Ginger Thompson: Jose Trevino is a guy who described himself as a brick mason and told people that he had made his money in the construction business in Dallas until his brothers convinced him to get into the horse business.
Mullins: Okay. Tell us about this one particular brother, Miguel Angel Trevino Morales.
Thompson: Well, Miguel Angel Trevino Morales is known as Zeta Cuarenta or Z40. He is now the second in command of the Zetas cartel and the Zetas cartel is known primarily for its brutality and its abilities to expand almost like an invasion force into territories across Mexico. It is one of the most brutal cartels and so widely feared that people in its territory along the south Texas border are even reluctant to say the name Zeta.
Mullins: So how did it get to be that these stables in Oklahoma became known as the Zeta stables and what’s the significance of that?
Thompson: His property in Oklahoma was a ranch that Jose Trevino had recently established but indeed the Zetas had stables in Ruidoso New Mexico that were considered Zetas stables. They had stables at Los Alamedos race track. This cartel, rather than sort of keeping a profile, did almost the opposite. It was these Zeta leaders were buying some of the biggest horses in quarter horse racing and they had won all of the biggest races in quarter horse racing including the All American Futurity which is kind of the Kentucky Derby of quarter horse racing.
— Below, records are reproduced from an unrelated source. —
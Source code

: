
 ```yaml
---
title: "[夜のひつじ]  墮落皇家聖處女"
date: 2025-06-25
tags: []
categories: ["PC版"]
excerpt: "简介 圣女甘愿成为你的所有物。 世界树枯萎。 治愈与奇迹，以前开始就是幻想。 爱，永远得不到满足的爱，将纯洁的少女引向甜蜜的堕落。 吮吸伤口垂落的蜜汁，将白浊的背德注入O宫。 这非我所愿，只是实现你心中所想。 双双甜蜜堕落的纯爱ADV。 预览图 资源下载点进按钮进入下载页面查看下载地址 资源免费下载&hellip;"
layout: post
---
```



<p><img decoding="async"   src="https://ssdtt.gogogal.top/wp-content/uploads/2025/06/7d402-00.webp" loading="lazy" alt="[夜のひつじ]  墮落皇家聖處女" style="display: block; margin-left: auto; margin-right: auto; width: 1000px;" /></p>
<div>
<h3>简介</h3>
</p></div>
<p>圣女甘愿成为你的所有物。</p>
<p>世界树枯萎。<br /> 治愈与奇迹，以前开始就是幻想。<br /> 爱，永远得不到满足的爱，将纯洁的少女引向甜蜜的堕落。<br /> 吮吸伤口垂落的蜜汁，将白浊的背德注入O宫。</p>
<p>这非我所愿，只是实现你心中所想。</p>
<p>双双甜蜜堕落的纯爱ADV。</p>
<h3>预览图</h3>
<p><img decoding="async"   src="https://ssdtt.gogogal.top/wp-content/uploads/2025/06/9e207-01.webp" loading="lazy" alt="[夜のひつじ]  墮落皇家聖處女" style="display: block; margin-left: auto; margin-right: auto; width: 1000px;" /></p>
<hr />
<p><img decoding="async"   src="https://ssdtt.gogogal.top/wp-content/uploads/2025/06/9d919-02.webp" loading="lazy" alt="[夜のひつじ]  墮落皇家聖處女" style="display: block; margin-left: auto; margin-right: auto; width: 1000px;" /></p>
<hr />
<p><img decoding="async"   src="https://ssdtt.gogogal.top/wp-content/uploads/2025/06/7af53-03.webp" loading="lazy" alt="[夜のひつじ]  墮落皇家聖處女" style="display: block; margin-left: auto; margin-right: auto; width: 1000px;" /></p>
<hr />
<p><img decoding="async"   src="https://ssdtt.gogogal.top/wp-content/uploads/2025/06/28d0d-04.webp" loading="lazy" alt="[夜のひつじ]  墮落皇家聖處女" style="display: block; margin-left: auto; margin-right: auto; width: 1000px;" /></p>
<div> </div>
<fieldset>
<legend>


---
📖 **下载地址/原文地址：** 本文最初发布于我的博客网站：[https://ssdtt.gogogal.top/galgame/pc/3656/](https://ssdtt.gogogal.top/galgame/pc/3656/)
Mullins: So that’s a pretty brazen way to do business. Why did they work so openly? I mean why not be more discreet? Unless they thought that their business was impenetrable some how.
Thompson: I think that their passion of horses got the better of them. I mean the fact is the Zetas and these Trevino brothers in particular are known for being very passionate about quarter horses. They’ve been racing horses for years now. It’s a very big sport in the northern Mexico border area and horses are considered an important status symbol. So when they moved into American quarter horse racing they couldn’t help themselves. They wanted to buy big horses and they wanted to win. The Trevino brothers in the United States were becoming a very prominent, very successful quarter horse family. In Mexico however the Trevino brother were associated with some of the most violent, vicious, horrible crimes in recent Mexican history.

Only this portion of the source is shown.